Gardner: So, we can clearly see some technology benefits -- agility, flexibility and openness -- but there has to also be some impact on the economics and business of software. I suppose in the past there was a bit of a quid pro quo or at least a relationship between the tools, which were often sold at cost, or even a loss, because they tied the application and developer to a platform; and the monetization happened in that volume selling of the license for the platform.

Well, now that -- as you pointed out -- we are loosely coupled, we are not tied to a specific platform, how does the modernization happen? What does this mean for the folks who are making a transition from licensed software tied to the platform to this new era where we have got loosely coupled Web services, frameworks, and developers who are really not even thinking about what platform their code might be operating on?

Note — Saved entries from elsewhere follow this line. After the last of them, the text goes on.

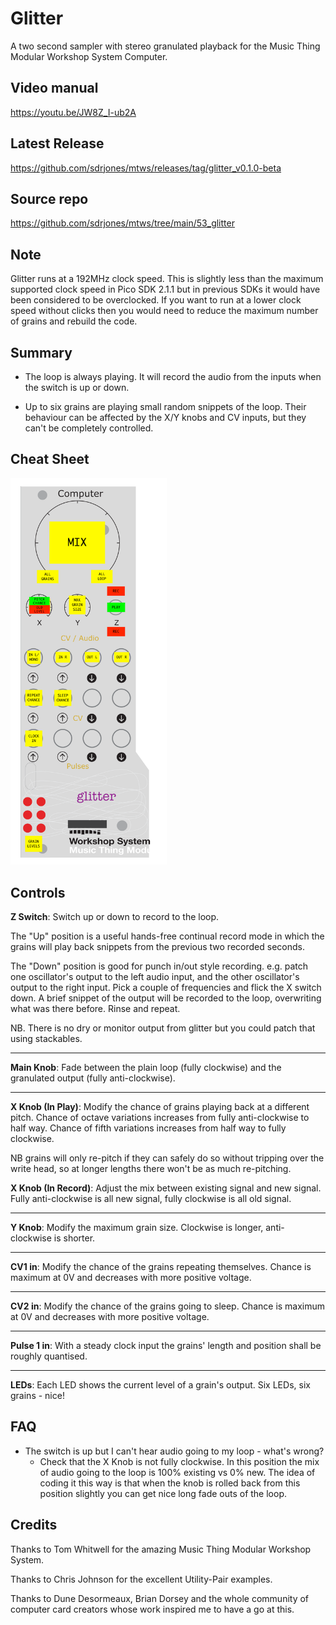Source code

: # Glitter

A two second sampler with stereo granulated playback for the Music Thing Modular Workshop System Computer.

## Video manual

https://youtu.be/JW8Z_I-ub2A

## Latest Release

https://github.com/sdrjones/mtws/releases/tag/glitter_v0.1.0-beta

## Source repo

https://github.com/sdrjones/mtws/tree/main/53_glitter

## Note

Glitter runs at a 192MHz clock speed. This is slightly less than the maximum supported clock speed in Pico
SDK 2.1.1 but in previous SDKs it would have been considered to be overclocked. If you want to run at a lower
clock speed without clicks then you would need to reduce the maximum number of grains and rebuild the code.

## Summary

* The loop is always playing. It will record the audio from the inputs when the switch is up or down.

* Up to six grains are playing small random snippets of the loop. Their behaviour can be affected by the X/Y knobs and CV inputs, but they can't be completely controlled.

## Cheat Sheet

<img src="glitter_cheat_sheet.png" width="250px">

## Controls

**Z Switch**: Switch up or down to record to the loop.

The "Up" position is a useful hands-free continual record mode in which the grains will play back snippets
from the previous two recorded seconds.

The "Down" position is good for punch in/out style recording. e.g. patch one oscillator's output to
the left audio input, and the other oscillator's output to the right input. Pick a couple of frequencies
and flick the X switch down. A brief snippet of the output will be recorded to the loop, overwriting what
was there before. Rinse and repeat.

NB. There is no dry or monitor output from glitter but you could patch that using stackables.

---

**Main Knob**: Fade between the plain loop (fully clockwise) and the granulated output (fully anti-clockwise).

---

**X Knob (In Play)**: Modify the chance of grains playing back at a different pitch. Chance of octave variations increases from fully anti-clockwise to half way. Chance of fifth variations increases from half way to fully clockwise.

NB grains will only re-pitch if they can safely do so without tripping over the write head, so at longer lengths there won't be as much re-pitching.

**X Knob (In Record)**: Adjust the mix between existing signal and new signal. Fully anti-clockwise is all
new signal, fully clockwise is all old signal.

---

**Y Knob**: Modify the maximum grain size. Clockwise is longer, anti-clockwise is shorter.

---

**CV1 in**: Modify the chance of the grains repeating themselves. Chance is maximum at 0V and decreases with
more positive voltage.

---

**CV2 in**: Modify the chance of the grains going to sleep.  Chance is maximum at 0V and decreases with
more positive voltage.

---

**Pulse 1 in**: With a steady clock input the grains' length and position shall be roughly quantised.

---

**LEDs**: Each LED shows the current level of a grain's output. Six LEDs, six grains - nice!

## FAQ

- The switch is up but I can't hear audio going to my loop - what's wrong?
  - Check that the X Knob is not fully clockwise. In this position the mix of audio going to the loop is 100% existing vs 0% new. The idea of coding it this way is that when the knob is rolled back from this position slightly you can get nice long fade outs of the loop.

## Credits

Thanks to Tom Whitwell for the amazing Music Thing Modular Workshop System.

Thanks to Chris Johnson for the excellent Utility-Pair examples.

Thanks to Dune Desormeaux, Brian Dorsey and the whole community of computer card creators whose work inspired me to have a go at this.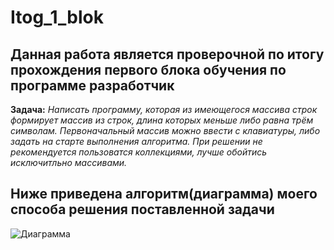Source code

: # Itog_1_blok

## Данная работа является проверочной по итогу прохождения первого блока обучения по программе разработчик

**Задача:** 
*Написать программу, которая из имеющегося массива строк формирует массив из строк, длина которых меньше либо равна трём символам.
Первоначальный массив можно ввести с клавиатуры, либо задать на старте выполнения алгоритма.
При решении не рекомендуется пользоватся коллекциями, лучше обойтись исключитльно массивами.*

## Ниже приведена алгоритм(диаграмма) моего способа решения поставленной задачи
![Диаграмма](images/itog_1_block.png)
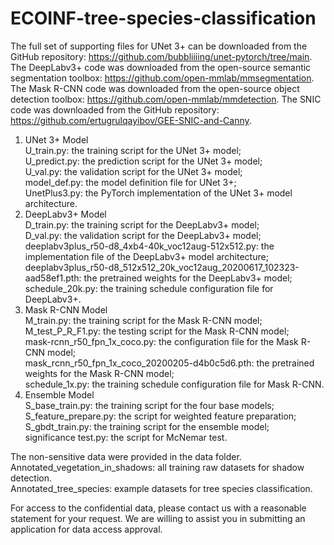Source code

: # ECOINF-tree-species-classification

The full set of supporting files for UNet 3+ can be downloaded from the GitHub repository: https://github.com/bubbliiiing/unet-pytorch/tree/main.
The DeepLabv3+ code was downloaded from the open-source semantic segmentation toolbox: https://github.com/open-mmlab/mmsegmentation.
The Mask R-CNN code was downloaded from the open-source object detection toolbox: https://github.com/open-mmlab/mmdetection.
The SNIC code was downloaded from the GitHub repository: https://github.com/ertugrulqayibov/GEE-SNIC-and-Canny.

1. UNet 3+ Model<br>
U_train.py: the training script for the UNet 3+ model;<br>
U_predict.py: the prediction script for the UNet 3+ model;<br>
U_val.py: the validation script for the UNet 3+ model;<br>
model_def.py: the model definition file for UNet 3+;<br>
UnetPlus3.py: the PyTorch implementation of the UNet 3+ model architecture.<br>
3. DeepLabv3+ Model<br>
D_train.py: the training script for the DeepLabv3+ model;<br>
D_val.py: the validation script for the DeepLabv3+ model;<br>
deeplabv3plus_r50-d8_4xb4-40k_voc12aug-512x512.py: the implementation file of the DeepLabv3+ model architecture;<br>
deeplabv3plus_r50-d8_512x512_20k_voc12aug_20200617_102323-aad58ef1.pth: the pretrained weights for the DeepLabv3+ model;<br>
schedule_20k.py: the training schedule configuration file for DeepLabv3+.<br>
3. Mask R-CNN Model<br>
M_train.py: the training script for the Mask R-CNN model;<br>
M_test_P_R_F1.py: the testing script for the Mask R-CNN model;<br>
mask-rcnn_r50_fpn_1x_coco.py: the configuration file for the Mask R-CNN model;<br>
mask_rcnn_r50_fpn_1x_coco_20200205-d4b0c5d6.pth: the pretrained weights for the Mask R-CNN model;<br>
schedule_1x.py: the training schedule configuration file for Mask R-CNN.<br>
4. Ensemble Model<br>
S_base_train.py: the training script for the four base models;<br>
S_feature_prepare.py: the script for weighted feature preparation;<br>
S_gbdt_train.py: the training script for the ensemble model;<br>
significance test.py: the script for McNemar test.<br>

The non-sensitive data were provided in the data folder.<br>
Annotated_vegetation_in_shadows: all training  raw datasets for shadow detection.<br>
Annotated_tree_species: example datasets for tree species classification.<br>

For access to the confidential data, please contact us with a reasonable statement for your request. We are willing to assist you in submitting an application for data access approval.
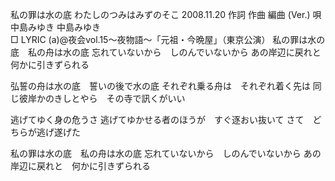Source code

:私の罪は水の底
わたしのつみはみずのそこ
2008.11.20
作詞  作曲  編曲 (Ver.)   唄
中島みゆき   中島みゆき       
□ LYRIC (a)@夜会vol.15～夜物語～「元祖・今晩屋」（東京公演）
私の罪は水の底　私の舟は水の底
忘れていないから　しのんでいないから
あの岸辺に戻れと　何かに引きずられる

弘誓の舟は水の底　誓いの後で水の底
それぞれ乗る舟は　それぞれ着く先は
同じ彼岸かのきしとやら　その寺で訊くがいい

逃げてゆく身の危うさ
逃げてゆかせる者のほうが　すぐ逐おい抜いて
さて　どちらが逃げ遂げた

私の罪は水の底　私の舟は水の底
忘れていないから　しのんでいないから
あの岸辺に戻れと　何かに引きずられる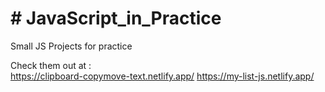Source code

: # # JavaScript_in_Practice
Small JS Projects for practice                                       

Check them out at :   
https://clipboard-copymove-text.netlify.app/ 
https://my-list-js.netlify.app/

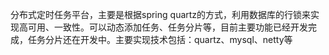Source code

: 分布式定时任务平台，主要是根据spring quartz的方式，利用数据库的行锁来实现高可用、一致性。可以动态添加任务、任务分片等，目前主要功能已经开发完成，任务分片还在开发中。主要实现技术包括：quartz、mysql、netty等
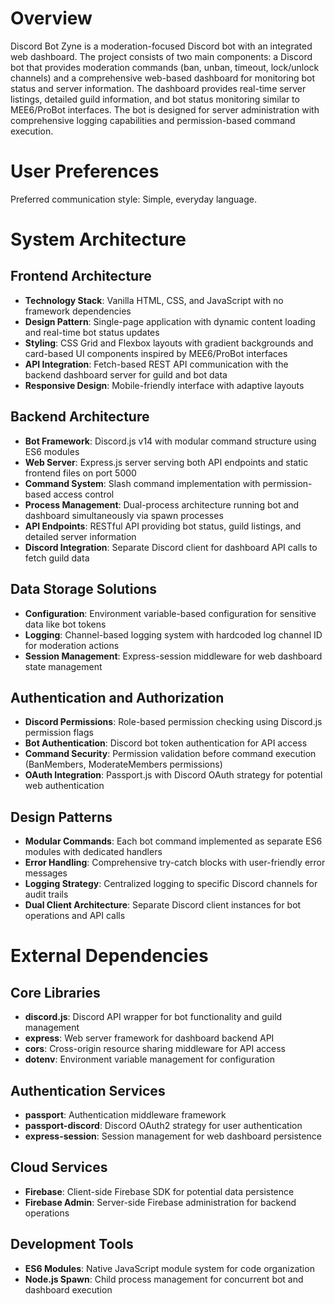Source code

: # Overview

Discord Bot Zyne is a moderation-focused Discord bot with an integrated web dashboard. The project consists of two main components: a Discord bot that provides moderation commands (ban, unban, timeout, lock/unlock channels) and a comprehensive web-based dashboard for monitoring bot status and server information. The dashboard provides real-time server listings, detailed guild information, and bot status monitoring similar to MEE6/ProBot interfaces. The bot is designed for server administration with comprehensive logging capabilities and permission-based command execution.

# User Preferences

Preferred communication style: Simple, everyday language.

# System Architecture

## Frontend Architecture
- **Technology Stack**: Vanilla HTML, CSS, and JavaScript with no framework dependencies
- **Design Pattern**: Single-page application with dynamic content loading and real-time bot status updates
- **Styling**: CSS Grid and Flexbox layouts with gradient backgrounds and card-based UI components inspired by MEE6/ProBot interfaces
- **API Integration**: Fetch-based REST API communication with the backend dashboard server for guild and bot data
- **Responsive Design**: Mobile-friendly interface with adaptive layouts

## Backend Architecture
- **Bot Framework**: Discord.js v14 with modular command structure using ES6 modules
- **Web Server**: Express.js server serving both API endpoints and static frontend files on port 5000
- **Command System**: Slash command implementation with permission-based access control
- **Process Management**: Dual-process architecture running bot and dashboard simultaneously via spawn processes
- **API Endpoints**: RESTful API providing bot status, guild listings, and detailed server information
- **Discord Integration**: Separate Discord client for dashboard API calls to fetch guild data

## Data Storage Solutions
- **Configuration**: Environment variable-based configuration for sensitive data like bot tokens
- **Logging**: Channel-based logging system with hardcoded log channel ID for moderation actions
- **Session Management**: Express-session middleware for web dashboard state management

## Authentication and Authorization
- **Discord Permissions**: Role-based permission checking using Discord.js permission flags
- **Bot Authentication**: Discord bot token authentication for API access
- **Command Security**: Permission validation before command execution (BanMembers, ModerateMembers permissions)
- **OAuth Integration**: Passport.js with Discord OAuth strategy for potential web authentication

## Design Patterns
- **Modular Commands**: Each bot command implemented as separate ES6 modules with dedicated handlers
- **Error Handling**: Comprehensive try-catch blocks with user-friendly error messages
- **Logging Strategy**: Centralized logging to specific Discord channels for audit trails
- **Dual Client Architecture**: Separate Discord client instances for bot operations and API calls

# External Dependencies

## Core Libraries
- **discord.js**: Discord API wrapper for bot functionality and guild management
- **express**: Web server framework for dashboard backend API
- **cors**: Cross-origin resource sharing middleware for API access
- **dotenv**: Environment variable management for configuration

## Authentication Services
- **passport**: Authentication middleware framework
- **passport-discord**: Discord OAuth2 strategy for user authentication
- **express-session**: Session management for web dashboard persistence

## Cloud Services
- **Firebase**: Client-side Firebase SDK for potential data persistence
- **Firebase Admin**: Server-side Firebase administration for backend operations

## Development Tools
- **ES6 Modules**: Native JavaScript module system for code organization
- **Node.js Spawn**: Child process management for concurrent bot and dashboard execution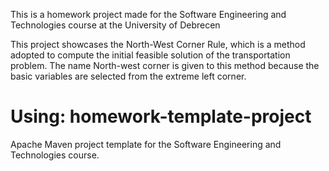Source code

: This is a homework project made for the Software Engineering and Technologies course at the University of Debrecen

This project showcases the North-West Corner Rule, which is a method adopted to compute the initial feasible solution of the transportation problem.
The name North-west corner is given to this method because the basic variables are selected from the extreme left corner.

Using:
homework-template-project
=========================

Apache Maven project template for the Software Engineering and Technologies course.

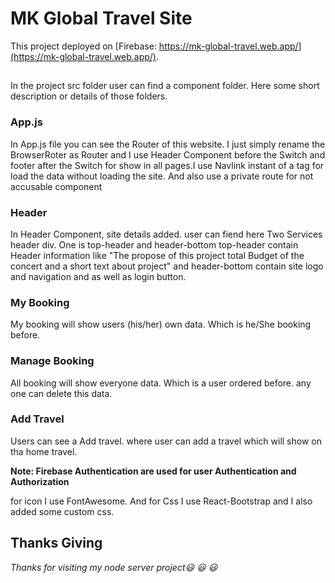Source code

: # MK Global Travel Site

This project deployed on [Firebase: https://mk-global-travel.web.app/](https://mk-global-travel.web.app/).

## 

In the project src folder user can find a component folder.
Here some short description or details of those folders.

### App.js

In App.js file you can see the Router of this website. I just simply rename the BrowserRoter as Router and I use Header Component before the Switch and footer after the Switch for show in all pages.I use Navlink instant of a tag for load the data without loading the site. And also use a private route for not accusable component 

### Header

In Header Component, site details added. 
user can fiend here Two Services header div. One is top-header and header-bottom
top-header contain Header information like "The propose of this project total Budget of the concert and a short text about project" and header-bottom contain site logo and navigation and as well as login button. 


### My Booking

My booking will show users (his/her) own data. Which is he/She booking before. 

### Manage Booking

All booking will show everyone data. Which is a user ordered before. any one can delete this data.

### Add Travel

Users can see a Add travel. where user can add a travel which will show on tha home travel. 

**Note:  Firebase Authentication are used for user Authentication and Authorization**

for icon  I use FontAwesome. And for Css I use React-Bootstrap and I also added some custom css. 

## Thanks Giving

*Thanks for visiting my node server project:smiley: :smiley: :smiley:*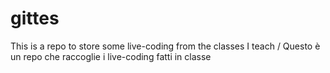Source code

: # gittes
This is a repo to store some live-coding from the classes I teach / Questo è un repo che raccoglie i live-coding fatti in classe
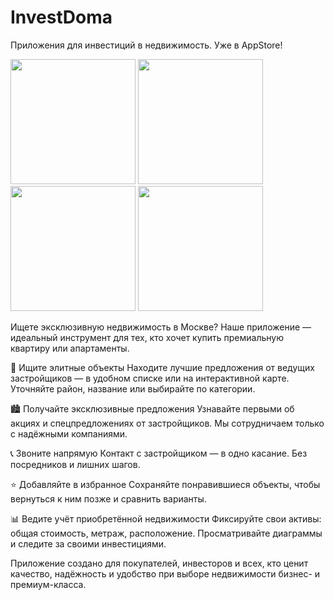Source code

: # InvestDoma
Приложения для инвестиций в недвижимость. Уже в AppStore!

<img src="https://github.com/user-attachments/assets/293217b8-d54e-4740-8ca6-cd8a65557cc6" width="200">
<img src="https://github.com/user-attachments/assets/d47f19aa-e940-4754-ba49-b26d9f52b055" width="200">
<img src="https://github.com/user-attachments/assets/a413729b-76ea-42c9-948f-4f6b7aa5cd26" width="200">
<img src="https://github.com/user-attachments/assets/3858fba6-f553-4b10-b647-500031b6db00" width="200">

Ищете эксклюзивную недвижимость в Москве? Наше приложение — идеальный инструмент для тех, кто хочет купить премиальную квартиру или апартаменты.

🔎 Ищите элитные объекты
Находите лучшие предложения от ведущих застройщиков — в удобном списке или на интерактивной карте. Уточняйте район, название или выбирайте по категории.

🏙 Получайте эксклюзивные предложения
Узнавайте первыми об акциях и спецпредложениях от застройщиков. Мы сотрудничаем только с надёжными компаниями.

📞 Звоните напрямую
Контакт с застройщиком — в одно касание. Без посредников и лишних шагов.

⭐ Добавляйте в избранное
Сохраняйте понравившиеся объекты, чтобы вернуться к ним позже и сравнить варианты.

📊 Ведите учёт приобретённой недвижимости
Фиксируйте свои активы: общая стоимость, метраж, расположение. Просматривайте диаграммы и следите за своими инвестициями.

Приложение создано для покупателей, инвесторов и всех, кто ценит качество, надёжность и удобство при выборе недвижимости бизнес- и премиум-класса.
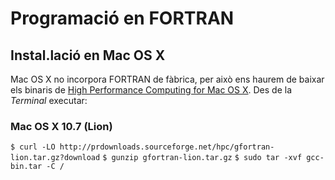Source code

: Programació en FORTRAN
======================

Instal.lació en Mac OS X
------------------------

Mac OS X no incorpora FORTRAN de fàbrica, per això ens haurem de baixar els binaris de [High Performance Computing for Mac OS X](http://hpc.sourceforge.net/). Des de la *Terminal* executar:

### Mac OS X 10.7 (Lion)

`$ curl -LO http://prdownloads.sourceforge.net/hpc/gfortran-lion.tar.gz?download`
`$ gunzip gfortran-lion.tar.gz`
`$ sudo tar -xvf gcc-bin.tar -C /`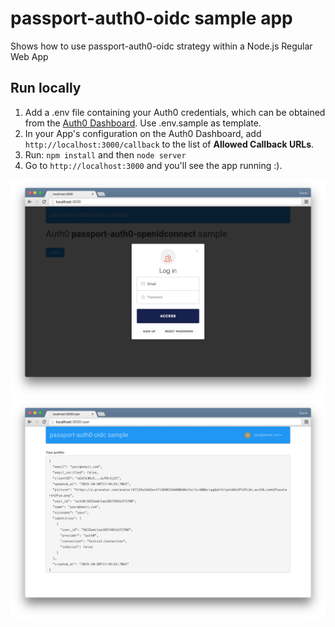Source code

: # passport-auth0-oidc sample app

Shows how to use passport-auth0-oidc strategy within a Node.js Regular Web App

## Run locally

1. Add a .env file containing your Auth0 credentials, which can be obtained from the [Auth0 Dashboard](https://manage.auth0.com). Use .env.sample as template.
2. In your App's configuration on the Auth0 Dashboard, add `http://localhost:3000/callback` to the list of **Allowed Callback URLs**. 
3. Run: `npm install` and then `node server`
4. Go to `http://localhost:3000` and you'll see the app running :).

![](./screenshot-login-page.png)
![](./screenshot-user-page.png)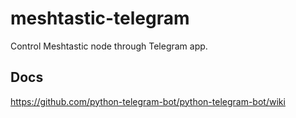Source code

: # meshtastic-telegram

Control Meshtastic node through Telegram app.

## Docs

https://github.com/python-telegram-bot/python-telegram-bot/wiki
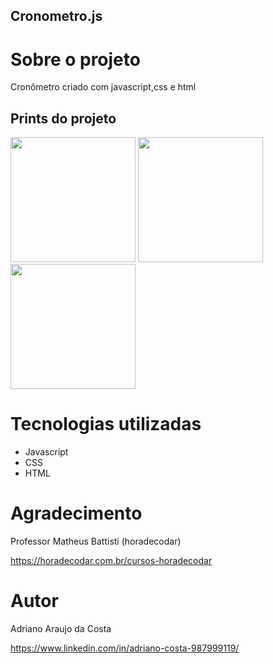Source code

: ## Cronometro.js

# Sobre o projeto
Cronômetro criado com javascript,css e html

## Prints do projeto

<img src="https://github.com/adrianoadacosta/assets-para-README/blob/main/asset/Cronometro/1.png" width="200" height="200">

<img src="https://github.com/adrianoadacosta/assets-para-README/blob/main/asset/Cronometro/2.png" width="200" height="200">

<img src="https://github.com/adrianoadacosta/assets-para-README/blob/main/asset/Cronometro/3.png" width="200" height="200">

# Tecnologias utilizadas
- Javascript
- CSS
- HTML

# Agradecimento

Professor Matheus Battisti (horadecodar)

https://horadecodar.com.br/cursos-horadecodar

# Autor

Adriano Araujo da Costa

https://www.linkedin.com/in/adriano-costa-987999119/

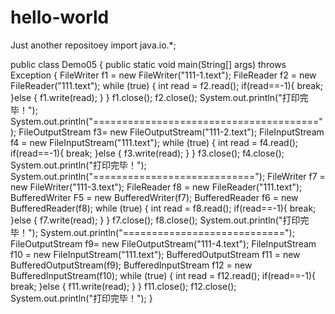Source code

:# hello-world
Just another repositoey
import java.io.*;

public class Demo05 {
    public static void main(String[] args) throws Exception {
        FileWriter f1 = new FileWriter("111-1.text");
        FileReader f2 = new FileReader("111.text");
        while (true) {
            int read = f2.read();
            if(read==-1){
                break;
            }else {
                f1.write(read);
            }
        }
        f1.close();
        f2.close();
        System.out.println("打印完毕！");
        System.out.println("=======================================");
        FileOutputStream f3= new FileOutputStream("111-2.text");
        FileInputStream f4 = new FileInputStream("111.text");
        while (true) {
            int read = f4.read();
            if(read==-1){
                break;
            }else {
                f3.write(read);
            }
        }
        f3.close();
        f4.close();
        System.out.println("打印完毕！");
        System.out.println("============================");
        FileWriter f7 = new FileWriter("111-3.text");
        FileReader f8 = new FileReader("111.text");
        BufferedWriter F5 = new BufferedWriter(f7);
        BufferedReader f6 = new BufferedReader(f8);
        while (true) {
            int read = f8.read();
            if(read==-1){
                break;
            }else {
                f7.write(read);
            }
        }
        f7.close();
        f8.close();
        System.out.println("打印完毕！");
        System.out.println("============================");
        FileOutputStream f9= new FileOutputStream("111-4.text");
        FileInputStream f10 = new FileInputStream("111.text");
        BufferedOutputStream f11 = new BufferedOutputStream(f9);
        BufferedInputStream f12 = new BufferedInputStream(f10);
        while (true) {
            int read = f12.read();
            if(read==-1){
                break;
            }else {
                f11.write(read);
            }
        }
        f11.close();
        f12.close();
        System.out.println("打印完毕！");
    }
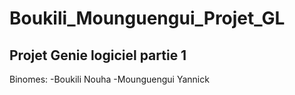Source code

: # Boukili_Mounguengui_Projet_GL

## Projet Genie logiciel partie 1
Binomes:
-Boukili Nouha
-Mounguengui Yannick
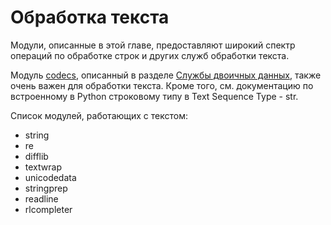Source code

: # Обработка текста

Модули, описанные в этой главе, предоставляют широкий спектр операций по обработке строк и других служб обработки текста.

Модуль [codecs](../dvoichnye-dannye/codecs.md), описанный в разделе [Службы двоичных данных](../dvoichnye-dannye/), также очень важен для обработки текста. Кроме того, см. документацию по встроенному в Python строковому типу в Text Sequence Type - str.

Список модулей, работающих с текстом:

* string
* re
* difflib
* textwrap
* unicodedata
* stringprep
* readline
* rlcompleter

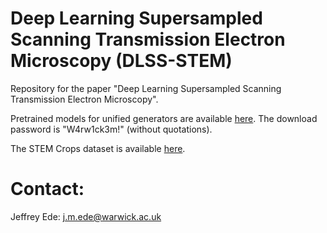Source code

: # Deep Learning Supersampled Scanning Transmission Electron Microscopy (DLSS-STEM)

Repository for the paper "Deep Learning Supersampled Scanning Transmission Electron Microscopy".

Pretrained models for unified generators are available [here](https://mycloud-test.warwick.ac.uk/s/rbgCbZdXWqzSLCf). The download password is "W4rw1ck3m!" (without quotations). 

The STEM Crops dataset is available [here](https://warwick.ac.uk/fac/sci/physics/research/condensedmatt/microscopy/research/machinelearning/).

# Contact:

Jeffrey Ede: j.m.ede@warwick.ac.uk
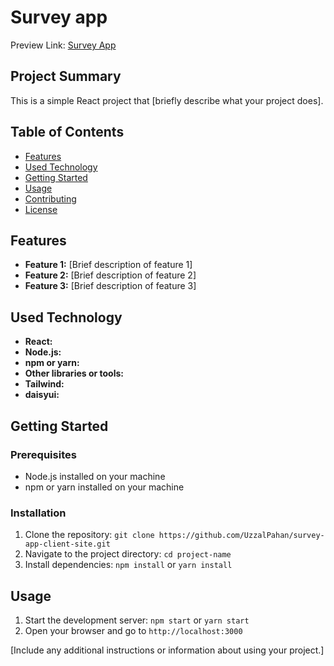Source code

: # Survey app
Preview Link: <a href="https://survey-app-cf431.web.app" taget="_blank">Survey App</a>

## Project Summary

This is a simple React project that [briefly describe what your project does].

## Table of Contents

- [Features](#features)
- [Used Technology](#used-technology)
- [Getting Started](#getting-started)
- [Usage](#usage)
- [Contributing](#contributing)
- [License](#license)

## Features

- **Feature 1:** [Brief description of feature 1]
- **Feature 2:** [Brief description of feature 2]
- **Feature 3:** [Brief description of feature 3]

## Used Technology

- **React:** 
- **Node.js:** 
- **npm or yarn:** 
- **Other libraries or tools:**
- **Tailwind:**
- **daisyui:**
  
## Getting Started

### Prerequisites

- Node.js installed on your machine
- npm or yarn installed on your machine

### Installation

1. Clone the repository: `git clone https://github.com/UzzalPahan/survey-app-client-site.git`
2. Navigate to the project directory: `cd project-name`
3. Install dependencies: `npm install` or `yarn install`

## Usage

1. Start the development server: `npm start` or `yarn start`
2. Open your browser and go to `http://localhost:3000`

[Include any additional instructions or information about using your project.]



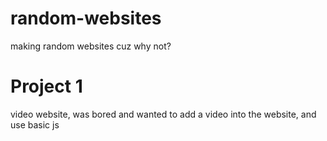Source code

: # random-websites
making random websites cuz why not?

# Project 1
video website, was bored and wanted to add a video into the website, and use basic js
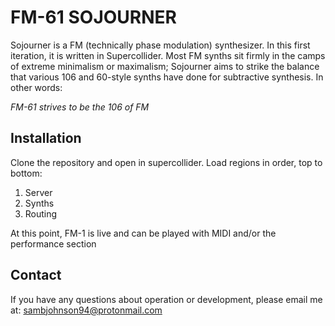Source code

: # FM-61 SOJOURNER

Sojourner is a FM (technically phase modulation) synthesizer. In this first iteration, it is
written in Supercollider. Most FM synths sit firmly in the camps of extreme minimalism or maximalism; 
Sojourner aims to strike the balance that various 106 and 60-style synths have done for subtractive 
synthesis. In other words:

_FM-61 strives to be the 106 of FM_

## Installation

Clone the repository and open in supercollider. Load regions in order, top to bottom:
1. Server
2. Synths
3. Routing

At this point, FM-1 is live and can be played with MIDI and/or the performance section

## Contact

If you have any questions about operation or development, please email me at: sambjohnson94@protonmail.com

Williams: The last thing you said hints at it the old model where you used a low price development tool as kind of a free "vial of crack" to get them hooked on your platform. That model only worked in an era where there weren't decisions already cast in stone about platforms. Right?

In the early days of client-server that model was brilliant because people hadn’t really made a decision about, "This is our platform for client-server type stuff." It was all new market, and that’s the right way to reach that market. On the other hand, saving somebody a thousand dollars, or whatever it is, on the development tool license, when the platform decision is already made, it’s really not going to do much for you. The cost of moving from UNIX to .NET is in no way going to approach the economics of free .NET tools, which is not going to close the gap.

It’s like if you buy a new car and you get free gas for a year. That might sway your decision. But if you buy a new car and you get those little things that screw on the tires to keep the air from leaking out free for a year, it’s probably not enough to make a difference. So, platform decisions are already made. Folks like IBM and a lot of folks from the Microsoft universe are going out there and saying the next opportunity is not to get people on the platform, because everybody has already got a whole mix of platforms.

We are no longer playing for, “Hey, we will get you on our platform. Our platform will solve all your problems. You will throw out all your other platforms -- and we’ll have a monopoly.”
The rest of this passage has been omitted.